Exercise goal: Please give back word for word the lines of the material below between the line containing "- Header links" and the line containing "3. **Styling:**", inclusive.

Data listing:
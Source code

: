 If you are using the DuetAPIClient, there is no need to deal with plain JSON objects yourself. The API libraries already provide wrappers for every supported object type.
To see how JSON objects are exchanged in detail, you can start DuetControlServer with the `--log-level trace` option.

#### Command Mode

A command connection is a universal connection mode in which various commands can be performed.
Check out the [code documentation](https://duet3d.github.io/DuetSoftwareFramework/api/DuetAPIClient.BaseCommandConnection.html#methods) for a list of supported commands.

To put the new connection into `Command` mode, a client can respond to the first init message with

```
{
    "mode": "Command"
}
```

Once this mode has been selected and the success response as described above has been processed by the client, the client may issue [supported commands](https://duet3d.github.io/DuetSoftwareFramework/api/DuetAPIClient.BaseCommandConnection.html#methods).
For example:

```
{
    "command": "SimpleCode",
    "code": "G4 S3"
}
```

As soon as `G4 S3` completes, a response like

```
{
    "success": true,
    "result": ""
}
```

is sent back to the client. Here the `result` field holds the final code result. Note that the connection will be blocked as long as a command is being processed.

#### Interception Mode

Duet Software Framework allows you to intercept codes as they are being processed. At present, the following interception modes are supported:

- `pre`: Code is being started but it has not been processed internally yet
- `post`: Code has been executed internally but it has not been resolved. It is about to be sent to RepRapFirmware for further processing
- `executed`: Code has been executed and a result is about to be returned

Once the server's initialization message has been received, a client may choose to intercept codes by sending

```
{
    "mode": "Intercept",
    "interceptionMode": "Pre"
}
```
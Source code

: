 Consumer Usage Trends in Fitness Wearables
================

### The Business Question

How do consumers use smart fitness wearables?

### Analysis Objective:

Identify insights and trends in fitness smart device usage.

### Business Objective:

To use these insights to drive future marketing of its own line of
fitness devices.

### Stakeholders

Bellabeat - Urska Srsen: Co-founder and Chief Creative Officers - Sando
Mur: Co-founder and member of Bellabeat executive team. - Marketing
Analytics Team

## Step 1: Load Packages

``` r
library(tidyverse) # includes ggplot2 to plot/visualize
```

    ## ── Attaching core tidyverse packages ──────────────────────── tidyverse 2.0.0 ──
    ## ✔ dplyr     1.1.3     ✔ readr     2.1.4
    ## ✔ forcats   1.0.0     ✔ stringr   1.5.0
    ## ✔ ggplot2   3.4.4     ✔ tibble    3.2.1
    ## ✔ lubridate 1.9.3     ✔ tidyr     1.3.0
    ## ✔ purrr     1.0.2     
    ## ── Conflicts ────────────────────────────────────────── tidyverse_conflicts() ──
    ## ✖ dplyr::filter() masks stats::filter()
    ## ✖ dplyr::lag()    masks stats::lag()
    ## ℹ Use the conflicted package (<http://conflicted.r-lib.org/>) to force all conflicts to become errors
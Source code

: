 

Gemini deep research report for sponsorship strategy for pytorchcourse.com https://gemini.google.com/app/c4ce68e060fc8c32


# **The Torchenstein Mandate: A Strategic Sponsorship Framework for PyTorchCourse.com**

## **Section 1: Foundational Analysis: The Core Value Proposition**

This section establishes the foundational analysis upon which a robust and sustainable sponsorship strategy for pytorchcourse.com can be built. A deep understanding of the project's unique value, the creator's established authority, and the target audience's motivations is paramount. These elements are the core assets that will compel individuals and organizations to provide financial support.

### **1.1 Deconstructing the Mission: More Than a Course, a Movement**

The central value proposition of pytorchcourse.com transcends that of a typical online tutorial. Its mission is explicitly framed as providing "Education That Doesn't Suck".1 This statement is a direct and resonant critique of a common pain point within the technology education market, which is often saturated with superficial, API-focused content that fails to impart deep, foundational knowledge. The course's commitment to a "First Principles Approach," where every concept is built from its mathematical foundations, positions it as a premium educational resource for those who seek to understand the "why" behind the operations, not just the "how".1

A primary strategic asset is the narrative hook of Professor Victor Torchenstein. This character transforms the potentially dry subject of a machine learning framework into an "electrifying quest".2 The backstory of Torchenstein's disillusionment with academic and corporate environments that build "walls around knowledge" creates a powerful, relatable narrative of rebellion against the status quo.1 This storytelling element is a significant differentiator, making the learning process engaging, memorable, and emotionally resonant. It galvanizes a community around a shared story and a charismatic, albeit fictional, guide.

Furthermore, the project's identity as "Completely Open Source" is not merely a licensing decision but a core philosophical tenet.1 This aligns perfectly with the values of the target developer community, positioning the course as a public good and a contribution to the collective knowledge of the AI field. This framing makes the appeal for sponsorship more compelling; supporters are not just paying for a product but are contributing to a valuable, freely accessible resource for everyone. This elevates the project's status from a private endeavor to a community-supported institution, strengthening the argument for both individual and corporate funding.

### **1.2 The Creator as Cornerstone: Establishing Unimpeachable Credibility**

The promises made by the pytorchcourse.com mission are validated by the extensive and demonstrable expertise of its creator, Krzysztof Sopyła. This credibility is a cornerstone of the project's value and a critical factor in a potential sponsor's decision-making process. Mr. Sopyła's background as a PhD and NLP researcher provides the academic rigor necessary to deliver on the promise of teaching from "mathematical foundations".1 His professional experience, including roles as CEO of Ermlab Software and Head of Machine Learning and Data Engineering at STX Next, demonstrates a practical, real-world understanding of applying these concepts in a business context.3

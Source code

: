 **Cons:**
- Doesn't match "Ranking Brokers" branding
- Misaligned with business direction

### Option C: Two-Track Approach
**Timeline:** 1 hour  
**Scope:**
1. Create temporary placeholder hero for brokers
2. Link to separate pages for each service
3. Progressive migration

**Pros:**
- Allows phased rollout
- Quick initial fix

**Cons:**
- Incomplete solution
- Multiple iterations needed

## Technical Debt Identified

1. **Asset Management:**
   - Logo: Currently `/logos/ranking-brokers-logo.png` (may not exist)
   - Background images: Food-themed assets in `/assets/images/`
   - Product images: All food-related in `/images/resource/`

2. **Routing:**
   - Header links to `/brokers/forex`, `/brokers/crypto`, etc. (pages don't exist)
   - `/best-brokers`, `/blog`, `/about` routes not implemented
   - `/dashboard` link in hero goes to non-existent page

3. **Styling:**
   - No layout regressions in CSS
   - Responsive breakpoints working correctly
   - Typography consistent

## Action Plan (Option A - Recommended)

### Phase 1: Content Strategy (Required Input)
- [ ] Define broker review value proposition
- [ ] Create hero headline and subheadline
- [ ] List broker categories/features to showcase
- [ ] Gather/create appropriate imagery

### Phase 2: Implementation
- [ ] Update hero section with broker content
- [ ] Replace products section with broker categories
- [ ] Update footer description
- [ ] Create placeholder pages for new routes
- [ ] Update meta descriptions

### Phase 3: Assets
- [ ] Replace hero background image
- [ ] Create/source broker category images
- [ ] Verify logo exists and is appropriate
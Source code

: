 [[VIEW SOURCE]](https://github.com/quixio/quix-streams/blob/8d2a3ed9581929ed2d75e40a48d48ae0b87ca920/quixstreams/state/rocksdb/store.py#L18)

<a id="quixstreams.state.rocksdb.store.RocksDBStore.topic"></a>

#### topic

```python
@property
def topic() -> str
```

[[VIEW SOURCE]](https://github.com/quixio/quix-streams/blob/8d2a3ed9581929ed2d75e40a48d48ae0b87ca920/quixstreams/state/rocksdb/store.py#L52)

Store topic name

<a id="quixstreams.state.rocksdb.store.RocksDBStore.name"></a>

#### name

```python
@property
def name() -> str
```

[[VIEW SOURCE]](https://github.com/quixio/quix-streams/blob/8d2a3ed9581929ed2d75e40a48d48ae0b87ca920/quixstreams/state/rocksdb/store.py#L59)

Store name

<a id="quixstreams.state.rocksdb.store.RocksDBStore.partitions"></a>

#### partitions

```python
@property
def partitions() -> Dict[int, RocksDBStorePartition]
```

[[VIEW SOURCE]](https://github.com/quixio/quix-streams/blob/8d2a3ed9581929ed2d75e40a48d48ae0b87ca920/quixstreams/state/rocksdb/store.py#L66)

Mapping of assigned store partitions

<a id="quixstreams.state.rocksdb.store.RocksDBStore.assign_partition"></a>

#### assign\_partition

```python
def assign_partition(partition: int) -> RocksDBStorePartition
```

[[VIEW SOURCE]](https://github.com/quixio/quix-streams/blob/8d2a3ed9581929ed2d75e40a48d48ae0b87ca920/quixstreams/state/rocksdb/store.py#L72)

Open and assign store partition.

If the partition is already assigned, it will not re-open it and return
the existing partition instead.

Solution to this task:
   - Header links to `/brokers/forex`, `/brokers/crypto`, etc. (pages don't exist)
   - `/best-brokers`, `/blog`, `/about` routes not implemented
   - `/dashboard` link in hero goes to non-existent page

3. **Styling:**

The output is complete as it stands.